Sindroma Hughes dan vonis mandul itu, mengubah segalanya.
"I see. Akankah kamu tetap mencintai dan merawat anak itu sepenuh hati? Seperti janjimu?" Silvi bertanya lembut.
"Iya. Aku sudah berjanji. Akan kulakukan." ujar Calvin yakin.
Tatapan lembut itu, wajah tulus itu, menggugah hati Silvi. Hatinya sakit. Andai saja Calvin belahan jiwanya, tentu ia akan merasa sangat bersyukur. Sayangnya, Calvin tidak ditakdirkan untuknya. Pria ini begitu baik, begitu sabar, begitu istimewa. Clara beruntung memilikinya. Silvi hanya bisa mendoakan kebahagiaan mereka. Seraya memendam rasa sakit dan serpihan hati yang telah hancur.

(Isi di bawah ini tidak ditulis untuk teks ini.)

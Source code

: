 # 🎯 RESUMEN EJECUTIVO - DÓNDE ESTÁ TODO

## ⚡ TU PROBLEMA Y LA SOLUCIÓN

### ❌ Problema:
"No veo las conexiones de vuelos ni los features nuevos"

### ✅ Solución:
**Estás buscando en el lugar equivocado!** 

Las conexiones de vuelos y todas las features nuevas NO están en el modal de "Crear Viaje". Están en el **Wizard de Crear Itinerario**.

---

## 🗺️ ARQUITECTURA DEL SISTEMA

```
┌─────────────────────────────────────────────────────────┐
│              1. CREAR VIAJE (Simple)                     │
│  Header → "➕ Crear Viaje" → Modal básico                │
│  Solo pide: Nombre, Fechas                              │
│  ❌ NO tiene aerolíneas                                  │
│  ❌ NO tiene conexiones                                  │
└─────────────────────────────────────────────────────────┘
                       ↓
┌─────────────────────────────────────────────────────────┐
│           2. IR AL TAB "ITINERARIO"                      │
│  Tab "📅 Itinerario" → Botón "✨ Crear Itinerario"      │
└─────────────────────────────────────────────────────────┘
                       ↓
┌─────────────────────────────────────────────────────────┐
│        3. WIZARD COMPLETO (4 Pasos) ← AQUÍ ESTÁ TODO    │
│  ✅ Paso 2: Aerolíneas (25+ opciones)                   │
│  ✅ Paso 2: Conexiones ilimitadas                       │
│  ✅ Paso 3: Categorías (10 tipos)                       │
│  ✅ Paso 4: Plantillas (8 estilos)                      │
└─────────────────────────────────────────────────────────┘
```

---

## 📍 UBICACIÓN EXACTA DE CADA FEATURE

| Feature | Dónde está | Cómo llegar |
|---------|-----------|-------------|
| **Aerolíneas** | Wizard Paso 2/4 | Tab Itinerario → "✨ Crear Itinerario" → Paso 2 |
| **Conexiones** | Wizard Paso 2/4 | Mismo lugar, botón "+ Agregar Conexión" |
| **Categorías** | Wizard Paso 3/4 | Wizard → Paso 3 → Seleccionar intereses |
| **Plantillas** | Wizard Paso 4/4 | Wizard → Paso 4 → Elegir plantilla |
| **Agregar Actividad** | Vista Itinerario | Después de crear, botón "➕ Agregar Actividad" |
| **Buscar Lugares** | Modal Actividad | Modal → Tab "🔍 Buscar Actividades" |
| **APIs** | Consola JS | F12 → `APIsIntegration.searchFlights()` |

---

"Silvi, are you allright? Apa ada yang salah?" Calvin mengulurkan tangan, berusaha menyentuh bahu adik iparnya.
"Nothing. Aku mau kembali ke kamar Clara." jawab Silvi lirih, menghindari pandangan Calvin.
Sejurus kemudian, Silvi berjalan cepat meninggalkan Calvin. Jangan sampai ada yang melihat kristal bening terjatuh dari pelupuk matanya.